Bustamante indicates he began taking Farxiga in 2018 to help treat his Type 2 diabetes, and was left with permanent injuries that could have been prevented.

“After beginning treatment with Farxiga, and as a direct and proximate result thereof, Plaintiff required extensive medical treatment and suffered debilitating injuries, including, but not limited to, destruction of critical tissue and bodily structures, necrotizing fasciitis of the perineum and genital region, and other injuries the full extent of which are not yet realized,” the lawsuit states. “Plaintiff’s injuries were preventable and resulted directly from Defendants’ failure and refusal to conduct proper safety studies, failure to properly assess and publicize alarming safety signals, suppression of information revealing serious and life-threatening risks, willful and wanton failure to provide adequate instructions and warnings, and willful misrepresentations concerning the nature and safety of Farxiga.”

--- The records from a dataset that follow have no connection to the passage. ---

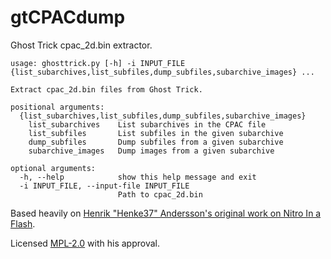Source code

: # gtCPACdump
Ghost Trick cpac_2d.bin extractor.

```
usage: ghosttrick.py [-h] -i INPUT_FILE {list_subarchives,list_subfiles,dump_subfiles,subarchive_images} ...

Extract cpac_2d.bin files from Ghost Trick.

positional arguments:
  {list_subarchives,list_subfiles,dump_subfiles,subarchive_images}
    list_subarchives    List subarchives in the CPAC file
    list_subfiles       List subfiles in the given subarchive
    dump_subfiles       Dump subfiles from a given subarchive
    subarchive_images   Dump images from a given subarchive

optional arguments:
  -h, --help            show this help message and exit
  -i INPUT_FILE, --input-file INPUT_FILE
                        Path to cpac_2d.bin
```

Based heavily on [Henrik "Henke37" Andersson's original work on Nitro In a
 Flash][1].

Licensed [MPL-2.0](https://www.mozilla.org/en-US/MPL/2.0/) with his approval.

[1]: https://app.assembla.com/spaces/sdat4as/subversion/source/336
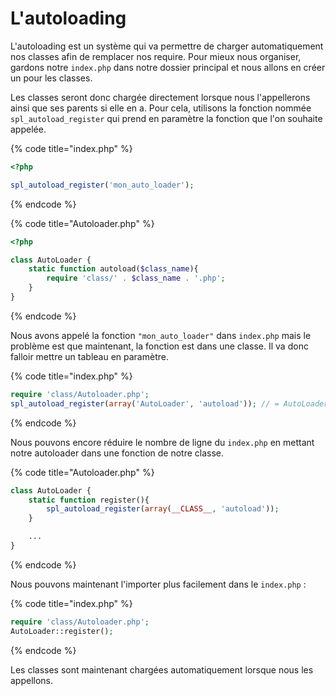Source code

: # L'autoloading

L'autoloading est un système qui va permettre de charger automatiquement nos classes afin de remplacer nos require. Pour mieux nous organiser, gardons notre `index.php` dans notre dossier principal et nous allons en créer un pour les classes.&#x20;

Les classes seront donc chargée directement lorsque nous l'appellerons ainsi que ses parents si elle en a. Pour cela, utilisons la fonction nommée `spl_autoload_register` qui prend en paramètre la fonction que l'on souhaite appelée.

{% code title="index.php" %}
```php
<?php

spl_autoload_register('mon_auto_loader');
```
{% endcode %}

{% code title="Autoloader.php" %}
```php
<?php

class AutoLoader {
    static function autoload($class_name){
        require 'class/' . $class_name . '.php';
    }
}
```
{% endcode %}

Nous avons appelé la fonction `"mon_auto_loader"` dans `index.php` mais le problème est que maintenant, la fonction est dans une classe. Il va donc falloir mettre un tableau en paramètre.

{% code title="index.php" %}
```php
require 'class/Autoloader.php';
spl_autoload_register(array('AutoLoader', 'autoload')); // = AutoLoader::autoload
```
{% endcode %}

Nous pouvons encore réduire le nombre de ligne du `index.php` en mettant notre autoloader dans une fonction de notre classe.

{% code title="Autoloader.php" %}
```php
class AutoLoader {
    static function register(){
        spl_autoload_register(array(__CLASS__, 'autoload'));
    }

    ...
}
```
{% endcode %}

Nous pouvons maintenant l'importer plus facilement dans le `index.php` :&#x20;

{% code title="index.php" %}
```php
require 'class/Autoloader.php';
AutoLoader::register();
```
{% endcode %}

Les classes sont maintenant chargées automatiquement lorsque nous les appellons.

An analysis of 12 Fournier’s gangrene cases led to the FDA’s safety alert in 2018, after which the agency required new label warnings be added to all drugs belonging to the class, including Invokana, Invokamet, Invokamet XR, Farxiga, Xigduo XR, Qtern, Jardiance, Glyxambi, Synjardy, Synjardy XR, Steglatro, Segluromet and Steglujan. Steglatro was the only drug not linked to a case of flesh-eating genital infection, but the agency is requiring it to carry a label warning anyway.

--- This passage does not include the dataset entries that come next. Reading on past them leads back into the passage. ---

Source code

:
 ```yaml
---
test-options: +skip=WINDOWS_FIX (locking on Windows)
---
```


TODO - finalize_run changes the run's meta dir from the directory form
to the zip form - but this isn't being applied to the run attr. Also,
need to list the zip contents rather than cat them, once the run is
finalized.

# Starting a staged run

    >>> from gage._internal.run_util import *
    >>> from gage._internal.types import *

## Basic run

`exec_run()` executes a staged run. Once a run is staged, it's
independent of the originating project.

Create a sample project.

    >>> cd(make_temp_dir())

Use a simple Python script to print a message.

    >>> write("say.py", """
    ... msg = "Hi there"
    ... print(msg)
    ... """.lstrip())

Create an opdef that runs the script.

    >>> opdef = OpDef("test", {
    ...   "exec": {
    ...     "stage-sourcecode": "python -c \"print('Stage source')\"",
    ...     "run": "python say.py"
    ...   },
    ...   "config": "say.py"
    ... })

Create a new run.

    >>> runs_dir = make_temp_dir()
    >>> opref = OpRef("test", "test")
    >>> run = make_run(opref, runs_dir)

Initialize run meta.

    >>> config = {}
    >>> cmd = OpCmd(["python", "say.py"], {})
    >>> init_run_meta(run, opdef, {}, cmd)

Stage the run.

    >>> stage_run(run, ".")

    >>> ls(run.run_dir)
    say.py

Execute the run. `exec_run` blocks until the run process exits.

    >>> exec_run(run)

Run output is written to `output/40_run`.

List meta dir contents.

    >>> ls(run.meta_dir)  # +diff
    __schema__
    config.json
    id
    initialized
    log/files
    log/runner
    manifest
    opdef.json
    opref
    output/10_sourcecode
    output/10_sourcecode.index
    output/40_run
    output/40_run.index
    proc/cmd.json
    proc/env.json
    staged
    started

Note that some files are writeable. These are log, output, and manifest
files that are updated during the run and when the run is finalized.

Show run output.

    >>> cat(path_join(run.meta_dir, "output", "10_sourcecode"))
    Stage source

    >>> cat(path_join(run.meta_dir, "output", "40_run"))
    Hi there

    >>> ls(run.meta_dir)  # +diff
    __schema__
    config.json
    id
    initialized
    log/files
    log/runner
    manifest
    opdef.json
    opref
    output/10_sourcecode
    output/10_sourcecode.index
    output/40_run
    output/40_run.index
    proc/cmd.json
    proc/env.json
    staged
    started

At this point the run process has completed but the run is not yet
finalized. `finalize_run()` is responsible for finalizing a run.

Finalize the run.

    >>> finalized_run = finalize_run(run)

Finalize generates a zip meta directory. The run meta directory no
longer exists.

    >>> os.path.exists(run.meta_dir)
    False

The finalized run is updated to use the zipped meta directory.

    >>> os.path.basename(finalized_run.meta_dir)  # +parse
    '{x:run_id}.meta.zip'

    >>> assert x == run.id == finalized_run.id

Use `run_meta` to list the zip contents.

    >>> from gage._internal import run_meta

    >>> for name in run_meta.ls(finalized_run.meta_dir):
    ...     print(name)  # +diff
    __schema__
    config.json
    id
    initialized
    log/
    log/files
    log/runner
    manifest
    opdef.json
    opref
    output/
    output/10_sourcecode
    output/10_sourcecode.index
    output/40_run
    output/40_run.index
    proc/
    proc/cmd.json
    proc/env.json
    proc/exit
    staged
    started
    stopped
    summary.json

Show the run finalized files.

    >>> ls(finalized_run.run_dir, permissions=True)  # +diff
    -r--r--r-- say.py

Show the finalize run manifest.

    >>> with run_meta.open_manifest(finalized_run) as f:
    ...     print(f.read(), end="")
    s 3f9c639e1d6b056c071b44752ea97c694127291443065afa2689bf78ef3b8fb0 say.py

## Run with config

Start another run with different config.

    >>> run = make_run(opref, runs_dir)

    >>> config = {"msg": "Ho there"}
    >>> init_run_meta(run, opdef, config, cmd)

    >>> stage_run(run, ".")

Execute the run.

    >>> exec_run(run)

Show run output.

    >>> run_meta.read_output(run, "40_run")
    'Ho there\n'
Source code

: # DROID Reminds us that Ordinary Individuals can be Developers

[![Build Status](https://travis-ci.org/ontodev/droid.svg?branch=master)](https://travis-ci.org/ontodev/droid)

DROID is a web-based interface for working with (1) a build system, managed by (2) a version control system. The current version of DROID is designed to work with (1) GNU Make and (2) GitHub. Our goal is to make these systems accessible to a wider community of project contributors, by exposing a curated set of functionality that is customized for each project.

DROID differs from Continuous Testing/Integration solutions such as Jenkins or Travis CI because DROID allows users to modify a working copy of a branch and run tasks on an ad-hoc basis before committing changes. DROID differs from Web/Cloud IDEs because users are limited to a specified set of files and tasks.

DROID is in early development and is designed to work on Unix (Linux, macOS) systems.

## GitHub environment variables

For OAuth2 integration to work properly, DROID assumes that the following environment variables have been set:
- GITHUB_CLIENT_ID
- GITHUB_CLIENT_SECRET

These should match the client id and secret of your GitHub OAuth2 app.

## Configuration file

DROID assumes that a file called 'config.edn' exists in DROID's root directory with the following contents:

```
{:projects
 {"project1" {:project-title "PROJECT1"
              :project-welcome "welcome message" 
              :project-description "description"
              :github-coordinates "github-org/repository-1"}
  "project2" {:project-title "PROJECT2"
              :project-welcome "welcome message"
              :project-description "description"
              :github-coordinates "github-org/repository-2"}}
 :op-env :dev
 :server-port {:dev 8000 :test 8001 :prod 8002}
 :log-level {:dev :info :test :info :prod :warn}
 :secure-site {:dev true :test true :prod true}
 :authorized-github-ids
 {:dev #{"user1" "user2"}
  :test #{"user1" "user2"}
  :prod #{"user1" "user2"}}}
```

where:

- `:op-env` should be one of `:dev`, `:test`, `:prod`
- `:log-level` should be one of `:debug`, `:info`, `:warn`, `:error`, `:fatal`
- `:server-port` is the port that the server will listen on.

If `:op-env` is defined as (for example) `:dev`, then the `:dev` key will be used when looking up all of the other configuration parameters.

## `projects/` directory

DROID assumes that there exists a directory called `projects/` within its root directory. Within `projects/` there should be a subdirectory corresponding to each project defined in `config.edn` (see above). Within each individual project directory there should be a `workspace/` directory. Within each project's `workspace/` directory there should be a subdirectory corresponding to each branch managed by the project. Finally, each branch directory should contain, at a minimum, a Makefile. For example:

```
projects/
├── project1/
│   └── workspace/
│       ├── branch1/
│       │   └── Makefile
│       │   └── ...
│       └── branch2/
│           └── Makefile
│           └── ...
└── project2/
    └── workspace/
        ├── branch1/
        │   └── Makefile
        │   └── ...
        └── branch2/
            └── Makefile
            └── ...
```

The agency indicated the infections developed within several months of beginning treatment with one of the drugs and all 12 patients underwent hospitalization and surgery. According to the FDA’s findings, at least one patient died, while others suffered multiple disfiguring surgeries and other complications.

Other Side Effects of Farxiga and Similar Drugs

The flesh-eating genital infection warning was just one of several adverse health risk added to Farxiga and similar drugs since they were first introduced on the market. The previous warnings included kidney failure, diabetic ketoacidosis and amputations (specifically for Invokana). The drugs did not carry warnings for any of those risks when they were first approved by the FDA.

Invokana (canagliflozin) was the first SGLT-2 inhibitor introduced to the market, which was approved in March 2013 and quickly became a blockbuster treatment. The medication works in a unique way, impacting some normal kidney functions to help remove glucose from the body through urine.

In December 2015, the FDA required Johnson & Johnson to add new diabetic ketoacidosis warnings to Invokana and similar drugs, indicating the medications increase the risk of this serious condition, which typically results in the need for emergency treatment to avoid life-threatening injury. Prior to the update, the warnings failed to alert consumers about the importance of seeking immediate medical attention if they experience symptoms like abdominal pain, fatigue, nausea, respiratory problems or vomiting.

In June 2016, the FDA required additional label warnings about the link between kidney risks and Farxiga and other drugs from its class, indicating the medications may increase the risk of acute kidney injury and other severe health problems.

Johnson & Johnson and Janssen faced several thousand other Invokana lawsuits, which allege users and the medical community were not provided adequate warnings at the time the drug was first introduced. The makers of other diabetes drugs from the same class, including Xigduo and Farxiga, have also faced similar lawsuits; though most have been filed against the makers of Invokana.